Da ändert sich auch etwas. Bei unseren Wahlkampftouren wollen wir auch zeigen,
dass es Unternehmen gibt, die von unserer Politik profitiert haben. Der Spruch
ist zwar schon älter, aber er stimmt noch immer: Mit grünen Ideen schwarze
Zahlen schreiben das geht und das wollen wir zeigen.
Welche Themen-Schwerpunkte werden sie in ihrem Wahlkampf setzen?
Wir sind zwar noch in der genauen Planung aber soviel steht fest: Es wird um
Familienpolitik also die Vereinbarkeit von Familie und Beruf , Bildung,
Ökologie, Wirtschafts- und Arbeitsmarktpolitik, Bürgerrechte und
Beteiligungsrechte der Bürger gehen. Wir werden nicht nur Wirtschaftstouren
durch Brandenburg machen. Sondern wöchentliche Touren zu unterschiedlichen
Themen etwa zu Innovation, Natur, Kultur, Energie und Agrarpolitik. Und wir
werden etwas zum Bombodrom in der Kyritz-Ruppiner-Heide machen.
Wie sollen die Touren ablaufen?
Das steht noch nicht genau fest. Aber da ich in diesem Jahr wieder um meinen
Urlaub und damit um meine Fahrradtour komme, werden wir wohl viel mit dem Rad
machen es soll ja auch etwas Spaß machen.
Cornelia Behm und ein kleines grünes Wahlkampfteam strampelt auf
Stimmenfang durch die Mark?
Wir wollen nicht allein radeln. Die Touren sollen offen sein, für alle, die mit
wollen. Es geht auch ums Entdecken: Es gibt so viele Dinge, die sich in
Brandenburg bewegt haben auch dank unserer Politik , und die nicht im Fokus
der Öffentlichkeit stehen, es aber wert sind; die wollen wir zeigen.
Brandenburgs grünste und beste Seiten?
Nicht nur. Wir wollen auch auf Probleme aufmerksam machen. Wir sind doch jetzt
schon, da wo wir können, in den Hartz-Beiräten vertreten, engagieren uns in
Bürgerinitiativen, unterstützen lokale Gruppen und Initiativen. Das hängt doch
alles eng mit so urgrünen Themen wie Bürgerrechten, Ökologie und sozialen
Problemen zusammen.
Sie haben es eben selbst gesagt: ...da wo wir können. Die Grünen haben
ihre Mitglieder hauptsächlich im Berliner Umland. In der Peripherie sind Grüne
äußerst rare Erscheinungen wie wollen sie da für Präsenz sorgen auch mit
Blick auf Landtagswahlen?
Obwohl wir so wenige Mitglieder haben, denke ich, dass wir kein
wichtiges Thema vernachlässigt haben alle können wir natürlich nicht
bedienen, da fehlt uns das Personal. Es ist aber richtig: Es bringt nichts,
immer nur am Grünen-Stammtisch zu sitzen und über grüne Politik zu
philosophieren. Wir müssen uns zeigen. Die Mitglieder müssen sich überall, auch
wenn es in einigen Orten nur ein oder zwei sind, zeigen, müssen Themen besetzen
und offensiv vertreten. Die Leute müssen spüren und erleben, wofür Grüne
stehen. Und, das muss in der Kommunalpolitik anfangen. Nur über aktive Arbeit
können wir überall zeigen, wofür wir stehen und dass wir den Leuten auch
konkrete Hilfe und politische Alternativen zu bieten haben.

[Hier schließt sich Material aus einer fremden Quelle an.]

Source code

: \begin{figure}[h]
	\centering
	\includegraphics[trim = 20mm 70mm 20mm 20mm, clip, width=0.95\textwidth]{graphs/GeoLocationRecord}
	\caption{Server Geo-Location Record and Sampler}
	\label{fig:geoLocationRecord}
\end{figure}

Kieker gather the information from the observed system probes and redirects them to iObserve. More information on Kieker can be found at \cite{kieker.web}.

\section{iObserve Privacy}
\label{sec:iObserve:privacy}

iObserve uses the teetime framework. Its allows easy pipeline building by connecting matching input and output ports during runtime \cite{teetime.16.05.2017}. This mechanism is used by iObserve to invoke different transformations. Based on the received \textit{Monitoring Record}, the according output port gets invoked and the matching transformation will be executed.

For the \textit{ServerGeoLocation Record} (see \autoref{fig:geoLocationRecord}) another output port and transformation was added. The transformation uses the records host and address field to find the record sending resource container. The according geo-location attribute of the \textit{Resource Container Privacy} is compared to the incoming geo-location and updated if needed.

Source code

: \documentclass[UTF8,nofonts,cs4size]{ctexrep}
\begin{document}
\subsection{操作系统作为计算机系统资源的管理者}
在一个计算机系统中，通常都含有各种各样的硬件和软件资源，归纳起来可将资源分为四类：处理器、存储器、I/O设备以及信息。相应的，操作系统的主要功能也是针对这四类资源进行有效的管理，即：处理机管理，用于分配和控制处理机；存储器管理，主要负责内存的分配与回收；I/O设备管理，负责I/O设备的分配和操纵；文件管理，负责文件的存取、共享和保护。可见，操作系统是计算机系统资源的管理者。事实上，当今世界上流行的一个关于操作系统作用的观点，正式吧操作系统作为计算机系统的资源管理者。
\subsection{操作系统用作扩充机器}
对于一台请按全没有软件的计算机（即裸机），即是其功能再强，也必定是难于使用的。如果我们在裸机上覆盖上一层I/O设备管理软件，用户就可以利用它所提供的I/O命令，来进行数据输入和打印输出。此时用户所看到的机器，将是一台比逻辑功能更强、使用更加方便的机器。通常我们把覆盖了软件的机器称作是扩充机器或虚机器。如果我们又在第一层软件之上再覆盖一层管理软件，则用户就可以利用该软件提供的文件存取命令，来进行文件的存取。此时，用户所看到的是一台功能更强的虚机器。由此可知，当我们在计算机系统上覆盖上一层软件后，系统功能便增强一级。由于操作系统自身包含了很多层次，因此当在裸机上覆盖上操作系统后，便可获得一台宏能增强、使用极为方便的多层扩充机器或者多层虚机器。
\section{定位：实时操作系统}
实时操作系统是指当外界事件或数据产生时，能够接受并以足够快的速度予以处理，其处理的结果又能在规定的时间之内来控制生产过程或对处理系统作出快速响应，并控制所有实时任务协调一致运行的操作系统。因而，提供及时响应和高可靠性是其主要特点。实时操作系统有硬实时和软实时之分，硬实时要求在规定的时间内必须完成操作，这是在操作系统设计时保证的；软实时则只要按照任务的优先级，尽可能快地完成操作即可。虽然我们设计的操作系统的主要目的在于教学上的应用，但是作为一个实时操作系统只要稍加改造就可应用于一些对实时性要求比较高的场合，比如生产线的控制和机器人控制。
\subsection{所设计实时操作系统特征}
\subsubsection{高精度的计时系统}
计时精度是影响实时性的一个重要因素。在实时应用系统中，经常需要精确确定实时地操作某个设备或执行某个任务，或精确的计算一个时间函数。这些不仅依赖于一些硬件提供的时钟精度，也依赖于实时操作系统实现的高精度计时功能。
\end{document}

Gerade den Brandenburger Grünen wird ein veritables Ost-West-Problem
nachgesagt. Besonders die aus Berlin ins Umland gezogenen Grünen und die
ostdeutschen Bündnis90-Mitglieder liegen sich oft in den Haaren.
Der Eindruck trügt. Das kann ich ihnen aus eigener Erfahrung sagen.
Sie sind Mitglied im völlig zerstrittenen Ortsverein Kleinmachnow ...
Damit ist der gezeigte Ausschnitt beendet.